== Information supplied
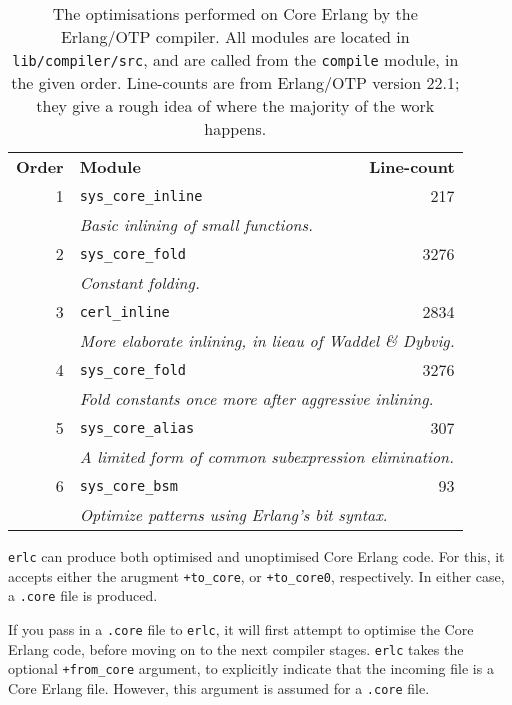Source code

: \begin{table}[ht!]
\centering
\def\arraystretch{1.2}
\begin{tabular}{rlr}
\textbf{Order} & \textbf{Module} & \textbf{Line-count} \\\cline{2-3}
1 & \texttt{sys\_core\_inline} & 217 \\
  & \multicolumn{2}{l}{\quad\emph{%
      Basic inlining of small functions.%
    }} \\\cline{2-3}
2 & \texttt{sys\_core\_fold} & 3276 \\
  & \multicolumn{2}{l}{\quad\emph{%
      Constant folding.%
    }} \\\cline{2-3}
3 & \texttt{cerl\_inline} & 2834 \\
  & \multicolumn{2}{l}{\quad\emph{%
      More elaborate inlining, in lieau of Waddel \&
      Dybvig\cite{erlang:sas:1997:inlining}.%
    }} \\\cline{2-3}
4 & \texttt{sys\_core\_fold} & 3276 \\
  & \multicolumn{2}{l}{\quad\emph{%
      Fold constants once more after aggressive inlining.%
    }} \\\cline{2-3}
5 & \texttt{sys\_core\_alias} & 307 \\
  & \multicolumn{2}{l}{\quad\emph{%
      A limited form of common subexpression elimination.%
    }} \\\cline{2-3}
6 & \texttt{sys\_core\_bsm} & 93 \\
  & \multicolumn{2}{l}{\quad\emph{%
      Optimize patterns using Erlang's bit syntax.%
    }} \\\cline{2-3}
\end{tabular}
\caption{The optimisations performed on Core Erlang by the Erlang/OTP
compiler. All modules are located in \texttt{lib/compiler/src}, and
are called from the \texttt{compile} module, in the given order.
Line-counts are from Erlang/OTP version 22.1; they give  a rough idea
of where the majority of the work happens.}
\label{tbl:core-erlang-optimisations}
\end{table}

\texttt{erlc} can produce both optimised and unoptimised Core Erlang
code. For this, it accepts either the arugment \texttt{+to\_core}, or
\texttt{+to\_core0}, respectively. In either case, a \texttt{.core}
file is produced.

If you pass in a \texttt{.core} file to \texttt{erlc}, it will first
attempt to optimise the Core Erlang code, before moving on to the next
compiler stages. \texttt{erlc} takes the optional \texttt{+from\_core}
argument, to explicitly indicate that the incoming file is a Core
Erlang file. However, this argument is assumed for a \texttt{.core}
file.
====
== Information supplied
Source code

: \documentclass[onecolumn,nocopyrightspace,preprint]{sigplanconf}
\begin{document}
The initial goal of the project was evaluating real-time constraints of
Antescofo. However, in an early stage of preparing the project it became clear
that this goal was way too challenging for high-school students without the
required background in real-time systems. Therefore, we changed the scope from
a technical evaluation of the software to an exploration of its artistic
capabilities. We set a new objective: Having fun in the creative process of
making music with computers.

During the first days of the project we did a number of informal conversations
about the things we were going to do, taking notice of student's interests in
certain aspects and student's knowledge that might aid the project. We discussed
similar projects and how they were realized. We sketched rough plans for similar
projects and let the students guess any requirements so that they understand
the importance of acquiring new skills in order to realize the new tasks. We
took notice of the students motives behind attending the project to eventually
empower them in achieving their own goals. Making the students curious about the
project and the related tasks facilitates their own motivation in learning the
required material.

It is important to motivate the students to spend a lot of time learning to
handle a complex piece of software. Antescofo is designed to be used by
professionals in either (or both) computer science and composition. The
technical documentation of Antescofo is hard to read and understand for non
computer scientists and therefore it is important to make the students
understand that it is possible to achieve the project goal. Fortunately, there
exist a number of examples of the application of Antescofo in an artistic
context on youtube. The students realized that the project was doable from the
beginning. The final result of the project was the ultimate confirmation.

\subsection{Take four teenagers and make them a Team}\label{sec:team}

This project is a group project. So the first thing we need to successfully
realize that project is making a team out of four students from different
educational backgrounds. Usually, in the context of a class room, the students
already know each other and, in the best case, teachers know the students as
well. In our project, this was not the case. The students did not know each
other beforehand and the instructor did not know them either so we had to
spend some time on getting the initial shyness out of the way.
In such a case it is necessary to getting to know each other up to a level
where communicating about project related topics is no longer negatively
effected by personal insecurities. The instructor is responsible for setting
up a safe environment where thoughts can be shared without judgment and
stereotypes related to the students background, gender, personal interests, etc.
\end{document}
====
== Information supplied
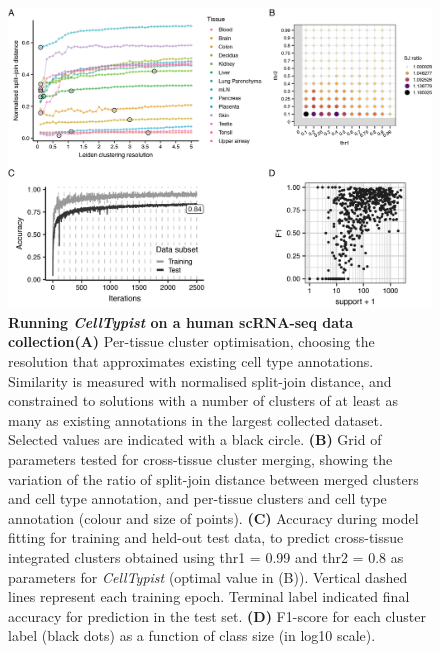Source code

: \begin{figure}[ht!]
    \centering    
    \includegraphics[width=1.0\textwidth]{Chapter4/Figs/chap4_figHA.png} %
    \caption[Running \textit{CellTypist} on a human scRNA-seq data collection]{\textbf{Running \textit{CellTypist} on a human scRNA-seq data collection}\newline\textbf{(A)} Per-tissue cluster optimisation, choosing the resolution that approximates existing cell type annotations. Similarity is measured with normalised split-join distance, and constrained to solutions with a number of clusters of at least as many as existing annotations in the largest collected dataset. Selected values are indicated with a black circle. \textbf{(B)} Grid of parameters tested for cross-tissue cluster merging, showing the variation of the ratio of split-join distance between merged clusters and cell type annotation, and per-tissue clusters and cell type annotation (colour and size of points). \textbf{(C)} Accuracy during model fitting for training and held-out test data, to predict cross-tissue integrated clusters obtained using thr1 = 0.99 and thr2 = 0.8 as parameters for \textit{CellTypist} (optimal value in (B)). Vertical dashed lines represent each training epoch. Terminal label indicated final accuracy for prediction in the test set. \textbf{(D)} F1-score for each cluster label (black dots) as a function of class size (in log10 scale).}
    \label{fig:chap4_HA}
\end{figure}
====
#### Description of the task
Only a number is wanted here: how many lines in the data above include the string "four"?

#### Output of the exercise
2